Segment Start: SOURCE RECORDS

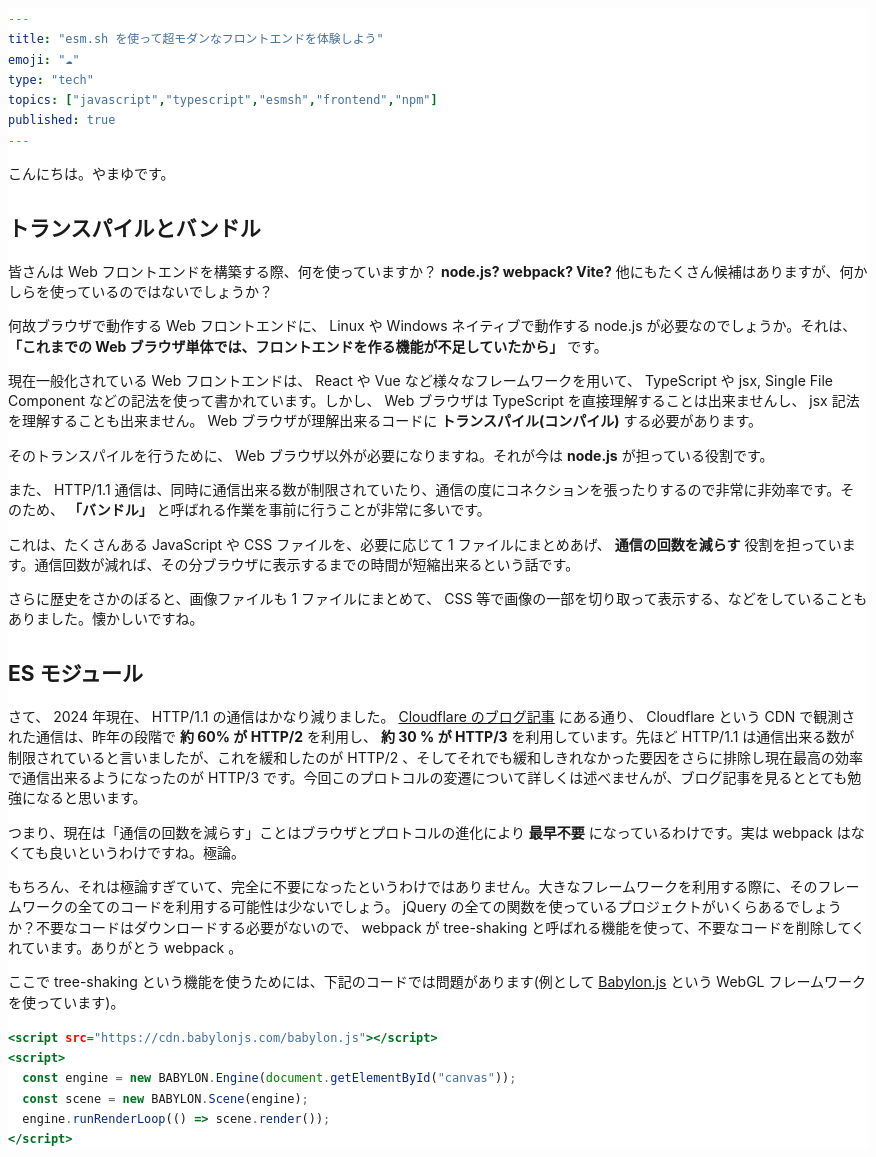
 ```yaml
---
title: "esm.sh を使って超モダンなフロントエンドを体験しよう"
emoji: "☁"
type: "tech"
topics: ["javascript","typescript","esmsh","frontend","npm"]
published: true
---
```


こんにちは。やまゆです。

## トランスパイルとバンドル

皆さんは Web フロントエンドを構築する際、何を使っていますか？ **node.js? webpack? Vite?** 他にもたくさん候補はありますが、何かしらを使っているのではないでしょうか？

何故ブラウザで動作する Web フロントエンドに、 Linux や Windows ネイティブで動作する node.js が必要なのでしょうか。それは、 **「これまでの Web ブラウザ単体では、フロントエンドを作る機能が不足していたから」** です。

現在一般化されている Web フロントエンドは、 React や Vue など様々なフレームワークを用いて、 TypeScript や jsx, Single File Component などの記法を使って書かれています。しかし、 Web ブラウザは TypeScript を直接理解することは出来ませんし、 jsx 記法を理解することも出来ません。 Web ブラウザが理解出来るコードに **トランスパイル(コンパイル)** する必要があります。

そのトランスパイルを行うために、 Web ブラウザ以外が必要になりますね。それが今は **node.js** が担っている役割です。

また、 HTTP/1.1 通信は、同時に通信出来る数が制限されていたり、通信の度にコネクションを張ったりするので非常に非効率です。そのため、 **「バンドル」** と呼ばれる作業を事前に行うことが非常に多いです。

これは、たくさんある JavaScript や CSS ファイルを、必要に応じて 1 ファイルにまとめあげ、 **通信の回数を減らす** 役割を担っています。通信回数が減れば、その分ブラウザに表示するまでの時間が短縮出来るという話です。

さらに歴史をさかのぼると、画像ファイルも 1 ファイルにまとめて、 CSS 等で画像の一部を切り取って表示する、などをしていることもありました。懐かしいですね。

## ES モジュール

さて、 2024 年現在、 HTTP/1.1 の通信はかなり減りました。 [Cloudflare のブログ記事](https://blog.cloudflare.com/http3-usage-one-year-on-ja-jp) にある通り、 Cloudflare という CDN で観測された通信は、昨年の段階で **約 60% が HTTP/2** を利用し、 **約 30 % が HTTP/3** を利用しています。先ほど HTTP/1.1 は通信出来る数が制限されていると言いましたが、これを緩和したのが HTTP/2 、そしてそれでも緩和しきれなかった要因をさらに排除し現在最高の効率で通信出来るようになったのが HTTP/3 です。今回このプロトコルの変遷について詳しくは述べませんが、ブログ記事を見るととても勉強になると思います。

つまり、現在は「通信の回数を減らす」ことはブラウザとプロトコルの進化により **最早不要** になっているわけです。実は webpack はなくても良いというわけですね。極論。

もちろん、それは極論すぎていて、完全に不要になったというわけではありません。大きなフレームワークを利用する際に、そのフレームワークの全てのコードを利用する可能性は少ないでしょう。 jQuery の全ての関数を使っているプロジェクトがいくらあるでしょうか？不要なコードはダウンロードする必要がないので、 webpack が tree-shaking と呼ばれる機能を使って、不要なコードを削除してくれています。ありがとう webpack 。

ここで tree-shaking という機能を使うためには、下記のコードでは問題があります(例として [Babylon.js](https://babylonjs.com) という WebGL フレームワークを使っています)。

```html:index.html
<script src="https://cdn.babylonjs.com/babylon.js"></script>
<script>
  const engine = new BABYLON.Engine(document.getElementById("canvas"));
  const scene = new BABYLON.Scene(engine);
  engine.runRenderLoop(() => scene.render());
</script>
```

Segment End: SOURCE RECORDS

(WHAT THIS TASK INVOLVES): Your reply must match the data above line for line, except that it holds no pictures.

(RESPONSE FOR THIS EXERCISE):
 ```yaml
---
title: "esm.sh を使って超モダンなフロントエンドを体験しよう"
emoji: "☁"
type: "tech"
topics: ["javascript","typescript","esmsh","frontend","npm"]
published: true
---
```


こんにちは。やまゆです。

## トランスパイルとバンドル

皆さんは Web フロントエンドを構築する際、何を使っていますか？ **node.js? webpack? Vite?** 他にもたくさん候補はありますが、何かしらを使っているのではないでしょうか？

何故ブラウザで動作する Web フロントエンドに、 Linux や Windows ネイティブで動作する node.js が必要なのでしょうか。それは、 **「これまでの Web ブラウザ単体では、フロントエンドを作る機能が不足していたから」** です。

現在一般化されている Web フロントエンドは、 React や Vue など様々なフレームワークを用いて、 TypeScript や jsx, Single File Component などの記法を使って書かれています。しかし、 Web ブラウザは TypeScript を直接理解することは出来ませんし、 jsx 記法を理解することも出来ません。 Web ブラウザが理解出来るコードに **トランスパイル(コンパイル)** する必要があります。

そのトランスパイルを行うために、 Web ブラウザ以外が必要になりますね。それが今は **node.js** が担っている役割です。

また、 HTTP/1.1 通信は、同時に通信出来る数が制限されていたり、通信の度にコネクションを張ったりするので非常に非効率です。そのため、 **「バンドル」** と呼ばれる作業を事前に行うことが非常に多いです。

これは、たくさんある JavaScript や CSS ファイルを、必要に応じて 1 ファイルにまとめあげ、 **通信の回数を減らす** 役割を担っています。通信回数が減れば、その分ブラウザに表示するまでの時間が短縮出来るという話です。

さらに歴史をさかのぼると、画像ファイルも 1 ファイルにまとめて、 CSS 等で画像の一部を切り取って表示する、などをしていることもありました。懐かしいですね。

## ES モジュール

さて、 2024 年現在、 HTTP/1.1 の通信はかなり減りました。 [Cloudflare のブログ記事](https://blog.cloudflare.com/http3-usage-one-year-on-ja-jp) にある通り、 Cloudflare という CDN で観測された通信は、昨年の段階で **約 60% が HTTP/2** を利用し、 **約 30 % が HTTP/3** を利用しています。先ほど HTTP/1.1 は通信出来る数が制限されていると言いましたが、これを緩和したのが HTTP/2 、そしてそれでも緩和しきれなかった要因をさらに排除し現在最高の効率で通信出来るようになったのが HTTP/3 です。今回このプロトコルの変遷について詳しくは述べませんが、ブログ記事を見るととても勉強になると思います。

つまり、現在は「通信の回数を減らす」ことはブラウザとプロトコルの進化により **最早不要** になっているわけです。実は webpack はなくても良いというわけですね。極論。

もちろん、それは極論すぎていて、完全に不要になったというわけではありません。大きなフレームワークを利用する際に、そのフレームワークの全てのコードを利用する可能性は少ないでしょう。 jQuery の全ての関数を使っているプロジェクトがいくらあるでしょうか？不要なコードはダウンロードする必要がないので、 webpack が tree-shaking と呼ばれる機能を使って、不要なコードを削除してくれています。ありがとう webpack 。

ここで tree-shaking という機能を使うためには、下記のコードでは問題があります(例として [Babylon.js](https://babylonjs.com) という WebGL フレームワークを使っています)。

```html:index.html
<script src="https://cdn.babylonjs.com/babylon.js"></script>
<script>
  const engine = new BABYLON.Engine(document.getElementById("canvas"));
  const scene = new BABYLON.Scene(engine);
  engine.runRenderLoop(() => scene.render());
</script>
```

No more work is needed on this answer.